F1開幕で角田裕毅に高まる期待と漂う大物感。「プレッシャーも緊張もない」

  • 米家峰起●取材・文 text by Yoneya Mineoki
  • photo by Boozy

 角田裕毅にとって、最初のシーズンが始まる。

 そしてホンダにとって、最後のシーズンが始まる。

 どちらもこれ以上ないかたちで開幕前テストを終え、1週間半のインターバルでしっかりと準備を整え、この開幕戦バーレーンGPに臨んできた。

バーレーンGPでF1デビューする角田裕毅バーレーンGPでF1デビューする角田裕毅 角田は当初の予定を変更してイギリスへと戻り、レッドブルのファクトリーでシミュレーター作業をこなしたのち、水曜の朝に再びバーレーンへと戻って来た。
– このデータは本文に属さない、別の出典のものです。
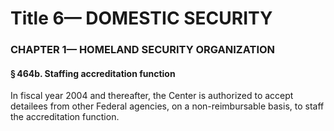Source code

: 
# Title 6— DOMESTIC SECURITY
### CHAPTER 1— HOMELAND SECURITY ORGANIZATION
#### § 464b. Staffing accreditation function

In fiscal year 2004 and thereafter, the Center is authorized to accept detailees from other Federal agencies, on a non-reimbursable basis, to staff the accreditation function.
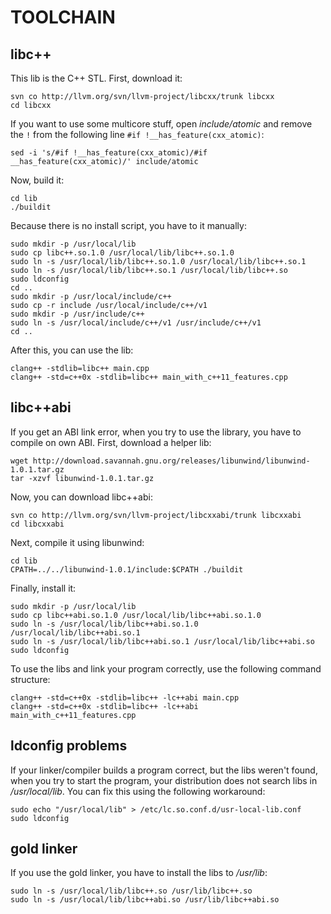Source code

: TOOLCHAIN
=========

libc++
------

This lib is the C++ STL. First, download it:

	svn co http://llvm.org/svn/llvm-project/libcxx/trunk libcxx
	cd libcxx

If you want to use some multicore stuff, open *include/atomic* and remove the `!` from the following line `#if !__has_feature(cxx_atomic)`:

	sed -i 's/#if !__has_feature(cxx_atomic)/#if __has_feature(cxx_atomic)/' include/atomic

Now, build it:

	cd lib
	./buildit

Because there is no install script, you have to it manually:

	sudo mkdir -p /usr/local/lib
	sudo cp libc++.so.1.0 /usr/local/lib/libc++.so.1.0
	sudo ln -s /usr/local/lib/libc++.so.1.0 /usr/local/lib/libc++.so.1
	sudo ln -s /usr/local/lib/libc++.so.1 /usr/local/lib/libc++.so
	sudo ldconfig
	cd ..
	sudo mkdir -p /usr/local/include/c++
	sudo cp -r include /usr/local/include/c++/v1
	sudo mkdir -p /usr/include/c++
	sudo ln -s /usr/local/include/c++/v1 /usr/include/c++/v1
	cd ..

After this, you can use the lib:

	clang++ -stdlib=libc++ main.cpp
	clang++ -std=c++0x -stdlib=libc++ main_with_c++11_features.cpp


libc++abi
---------

If you get an ABI link error, when you try to use the library, you have to compile on own ABI. First, download a helper lib:

	wget http://download.savannah.gnu.org/releases/libunwind/libunwind-1.0.1.tar.gz
	tar -xzvf libunwind-1.0.1.tar.gz

Now, you can download libc++abi:

	svn co http://llvm.org/svn/llvm-project/libcxxabi/trunk libcxxabi
	cd libcxxabi

Next, compile it using libunwind:

	cd lib
	CPATH=../../libunwind-1.0.1/include:$CPATH ./buildit

Finally, install it:

	sudo mkdir -p /usr/local/lib
	sudo cp libc++abi.so.1.0 /usr/local/lib/libc++abi.so.1.0
	sudo ln -s /usr/local/lib/libc++abi.so.1.0 /usr/local/lib/libc++abi.so.1
	sudo ln -s /usr/local/lib/libc++abi.so.1 /usr/local/lib/libc++abi.so
	sudo ldconfig

To use the libs and link your program correctly, use the following command structure:

	clang++ -std=c++0x -stdlib=libc++ -lc++abi main.cpp
	clang++ -std=c++0x -stdlib=libc++ -lc++abi main_with_c++11_features.cpp


ldconfig problems
-----------------

If your linker/compiler builds a program correct, but the libs weren't found, when you try to start the program, your distribution does not search libs in */usr/local/lib*. You can fix this using the following workaround:

	sudo echo "/usr/local/lib" > /etc/lc.so.conf.d/usr-local-lib.conf
	sudo ldconfig


gold linker
-----------

If you use the gold linker, you have to install the libs to */usr/lib*:

	sudo ln -s /usr/local/lib/libc++.so /usr/lib/libc++.so
	sudo ln -s /usr/local/lib/libc++abi.so /usr/lib/libc++abi.so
「一番メインになってくるのは、どれだけ曲がるクルマにできるかっていうことです。チームから聞いたかぎりでは、とくに追い風になった時にフロントグリップとトラクションがすごく悪かったので、それを改善できるような対策はしてきたと聞いています。具体的にどこをどう変えてきたのかまでは聞いていませんけど、そういう対策はしているみたいです」

 開幕前テストで2番手タイムを記録したとはいえ、アルファタウリ・ホンダはアンダーステア傾向が強く、シャープなフロントの回頭性を好む角田のドライビングスタイルに合ったマシンとは言えなかった。

 チームメイトのピエール・ガスリーに似たスムーズなステアリングワークは、角田本来のスタイルではない。マシン挙動のよさを示すものではなく、実はむしろ曲がらないフロントタイヤを傷めないよう、守るために採らざるを得なかっただけだった。

 その対策パーツとセットアップ、そしてマシン挙動に慣れること。初めてのグランプリ週末で金曜フリー走行に課される走りを、角田はしっかりと冷静に受け止めている。

「まずはクルマの確認と、僕は自分のドライビングに集中してクルマに早く慣れて、いつものリズムを取り戻せるようにする感じですね。あとはテストアイテムが何個かあって、先々週のテストである程度はこなしているのでそこまで多くはないんですけど、そこを改善できるようなパーツを入れてテストするという予定です」

 総合2番手タイムやマシンの挙動など、角田にとって外から見るほどパーフェクトな開幕ではない。